Stored data entries

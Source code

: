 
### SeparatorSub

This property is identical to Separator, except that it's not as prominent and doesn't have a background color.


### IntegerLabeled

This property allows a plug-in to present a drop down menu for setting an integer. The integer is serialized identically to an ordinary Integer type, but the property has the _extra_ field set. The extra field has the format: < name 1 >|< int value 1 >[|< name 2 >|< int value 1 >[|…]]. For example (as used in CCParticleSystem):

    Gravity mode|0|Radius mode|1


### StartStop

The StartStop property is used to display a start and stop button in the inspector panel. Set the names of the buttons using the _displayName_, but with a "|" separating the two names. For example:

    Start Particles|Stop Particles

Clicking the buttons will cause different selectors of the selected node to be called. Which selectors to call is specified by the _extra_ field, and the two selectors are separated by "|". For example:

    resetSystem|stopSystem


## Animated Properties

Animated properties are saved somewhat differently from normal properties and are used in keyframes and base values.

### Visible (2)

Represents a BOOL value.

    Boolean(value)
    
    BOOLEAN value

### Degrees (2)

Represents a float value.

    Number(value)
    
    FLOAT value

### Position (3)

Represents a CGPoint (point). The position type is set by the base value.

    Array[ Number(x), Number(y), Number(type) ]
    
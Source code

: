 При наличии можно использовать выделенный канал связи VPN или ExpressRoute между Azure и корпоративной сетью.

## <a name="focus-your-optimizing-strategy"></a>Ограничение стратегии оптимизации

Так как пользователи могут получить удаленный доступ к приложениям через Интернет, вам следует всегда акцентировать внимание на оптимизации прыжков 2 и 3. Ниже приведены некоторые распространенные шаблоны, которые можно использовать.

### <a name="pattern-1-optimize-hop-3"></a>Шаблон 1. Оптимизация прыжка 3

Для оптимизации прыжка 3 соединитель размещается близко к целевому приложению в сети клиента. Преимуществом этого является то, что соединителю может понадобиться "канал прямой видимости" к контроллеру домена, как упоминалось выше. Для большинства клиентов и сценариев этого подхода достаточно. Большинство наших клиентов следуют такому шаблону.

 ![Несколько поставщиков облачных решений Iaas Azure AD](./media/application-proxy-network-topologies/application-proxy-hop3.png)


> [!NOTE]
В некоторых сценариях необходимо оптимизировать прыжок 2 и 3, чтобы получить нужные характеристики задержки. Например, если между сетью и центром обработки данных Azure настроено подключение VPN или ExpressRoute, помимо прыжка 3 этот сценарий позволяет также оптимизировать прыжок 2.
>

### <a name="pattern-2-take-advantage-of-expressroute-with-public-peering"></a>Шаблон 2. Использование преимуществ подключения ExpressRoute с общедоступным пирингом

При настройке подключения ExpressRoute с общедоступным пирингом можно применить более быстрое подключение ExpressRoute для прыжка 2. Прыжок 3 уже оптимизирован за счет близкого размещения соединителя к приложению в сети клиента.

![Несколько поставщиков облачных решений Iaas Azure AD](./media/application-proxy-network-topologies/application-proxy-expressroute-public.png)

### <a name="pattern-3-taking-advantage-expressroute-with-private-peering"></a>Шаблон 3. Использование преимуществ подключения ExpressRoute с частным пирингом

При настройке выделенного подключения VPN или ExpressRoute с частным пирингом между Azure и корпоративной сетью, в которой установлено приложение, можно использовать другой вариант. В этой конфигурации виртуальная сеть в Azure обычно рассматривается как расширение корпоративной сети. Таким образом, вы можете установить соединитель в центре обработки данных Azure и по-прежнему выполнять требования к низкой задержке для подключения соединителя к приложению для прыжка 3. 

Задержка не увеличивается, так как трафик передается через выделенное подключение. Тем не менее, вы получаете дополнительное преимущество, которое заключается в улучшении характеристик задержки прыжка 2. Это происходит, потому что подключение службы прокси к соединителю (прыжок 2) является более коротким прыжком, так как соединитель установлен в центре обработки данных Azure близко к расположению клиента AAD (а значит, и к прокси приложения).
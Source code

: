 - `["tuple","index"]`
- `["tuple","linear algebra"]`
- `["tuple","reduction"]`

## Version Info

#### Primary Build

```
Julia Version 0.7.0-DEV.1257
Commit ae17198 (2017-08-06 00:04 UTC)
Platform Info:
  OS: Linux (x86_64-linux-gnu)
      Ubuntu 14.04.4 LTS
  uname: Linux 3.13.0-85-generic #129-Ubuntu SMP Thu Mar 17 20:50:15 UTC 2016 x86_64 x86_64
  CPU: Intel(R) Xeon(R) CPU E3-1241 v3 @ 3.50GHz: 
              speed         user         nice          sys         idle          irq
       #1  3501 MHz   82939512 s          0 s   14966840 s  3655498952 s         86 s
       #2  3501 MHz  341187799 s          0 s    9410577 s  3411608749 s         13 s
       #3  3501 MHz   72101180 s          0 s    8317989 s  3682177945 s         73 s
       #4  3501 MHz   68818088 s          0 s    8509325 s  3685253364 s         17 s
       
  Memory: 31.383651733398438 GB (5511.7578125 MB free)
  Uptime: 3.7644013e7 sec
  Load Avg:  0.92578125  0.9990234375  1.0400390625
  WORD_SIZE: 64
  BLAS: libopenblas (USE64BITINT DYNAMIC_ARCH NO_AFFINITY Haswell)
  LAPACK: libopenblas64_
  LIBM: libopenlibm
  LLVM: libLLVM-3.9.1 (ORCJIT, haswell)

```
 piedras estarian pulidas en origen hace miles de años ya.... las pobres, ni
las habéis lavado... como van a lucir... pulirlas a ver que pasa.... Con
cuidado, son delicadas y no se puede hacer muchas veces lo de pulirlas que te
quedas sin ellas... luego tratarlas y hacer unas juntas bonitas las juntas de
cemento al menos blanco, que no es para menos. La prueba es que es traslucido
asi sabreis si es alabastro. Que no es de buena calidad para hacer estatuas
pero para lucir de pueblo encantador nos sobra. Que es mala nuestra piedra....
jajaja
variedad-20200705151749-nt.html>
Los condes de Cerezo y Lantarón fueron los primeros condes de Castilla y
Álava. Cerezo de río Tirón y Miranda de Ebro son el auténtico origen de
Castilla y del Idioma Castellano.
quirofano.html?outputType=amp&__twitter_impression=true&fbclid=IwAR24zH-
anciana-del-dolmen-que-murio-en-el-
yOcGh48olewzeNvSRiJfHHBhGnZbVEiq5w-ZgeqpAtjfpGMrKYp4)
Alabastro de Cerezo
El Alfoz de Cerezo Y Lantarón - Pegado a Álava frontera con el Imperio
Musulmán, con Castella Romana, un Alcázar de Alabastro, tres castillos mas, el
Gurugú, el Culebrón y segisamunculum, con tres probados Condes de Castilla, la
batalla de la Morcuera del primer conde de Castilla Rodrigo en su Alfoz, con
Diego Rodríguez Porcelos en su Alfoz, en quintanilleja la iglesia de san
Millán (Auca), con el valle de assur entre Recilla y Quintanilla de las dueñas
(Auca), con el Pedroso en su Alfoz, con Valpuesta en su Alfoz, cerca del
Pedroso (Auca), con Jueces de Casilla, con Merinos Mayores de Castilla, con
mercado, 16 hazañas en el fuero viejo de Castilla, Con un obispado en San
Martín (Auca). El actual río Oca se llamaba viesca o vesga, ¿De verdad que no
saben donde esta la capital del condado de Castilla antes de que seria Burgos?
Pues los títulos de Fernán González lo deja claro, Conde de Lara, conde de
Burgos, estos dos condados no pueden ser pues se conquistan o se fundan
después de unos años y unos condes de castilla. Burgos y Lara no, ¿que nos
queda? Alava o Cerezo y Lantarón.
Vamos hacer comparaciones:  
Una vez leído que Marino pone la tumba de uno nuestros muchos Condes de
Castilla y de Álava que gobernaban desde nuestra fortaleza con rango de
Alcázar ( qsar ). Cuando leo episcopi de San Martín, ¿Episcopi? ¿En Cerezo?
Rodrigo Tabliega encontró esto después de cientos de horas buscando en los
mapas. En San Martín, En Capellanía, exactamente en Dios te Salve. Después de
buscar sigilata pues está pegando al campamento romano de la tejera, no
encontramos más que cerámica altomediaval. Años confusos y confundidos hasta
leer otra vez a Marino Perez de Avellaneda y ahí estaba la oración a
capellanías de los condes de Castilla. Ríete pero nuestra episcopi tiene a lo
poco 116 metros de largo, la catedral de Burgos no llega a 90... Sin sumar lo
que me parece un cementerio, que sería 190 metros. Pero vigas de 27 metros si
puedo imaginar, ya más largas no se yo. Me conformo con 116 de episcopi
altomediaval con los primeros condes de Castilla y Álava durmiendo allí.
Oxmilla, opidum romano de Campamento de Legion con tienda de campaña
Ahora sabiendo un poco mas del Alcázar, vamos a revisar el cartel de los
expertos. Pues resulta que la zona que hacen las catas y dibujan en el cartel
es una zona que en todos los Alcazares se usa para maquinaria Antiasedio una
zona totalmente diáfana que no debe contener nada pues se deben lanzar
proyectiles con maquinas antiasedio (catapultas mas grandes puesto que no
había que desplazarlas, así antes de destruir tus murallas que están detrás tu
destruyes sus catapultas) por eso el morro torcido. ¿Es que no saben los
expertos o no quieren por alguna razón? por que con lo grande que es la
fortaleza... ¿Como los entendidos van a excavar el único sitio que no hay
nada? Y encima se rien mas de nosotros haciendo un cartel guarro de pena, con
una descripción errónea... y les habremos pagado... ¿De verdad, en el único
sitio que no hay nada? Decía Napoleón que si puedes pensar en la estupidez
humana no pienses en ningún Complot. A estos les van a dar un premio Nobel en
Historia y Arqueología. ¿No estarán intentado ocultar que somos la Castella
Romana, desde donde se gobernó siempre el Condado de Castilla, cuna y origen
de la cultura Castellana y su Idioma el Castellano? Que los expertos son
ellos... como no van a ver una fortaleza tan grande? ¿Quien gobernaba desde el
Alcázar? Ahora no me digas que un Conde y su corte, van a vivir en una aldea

**ACTIVITY:** Please give only the number of lines above that contain "Lantarón".

**RESPONSE BOX:** 3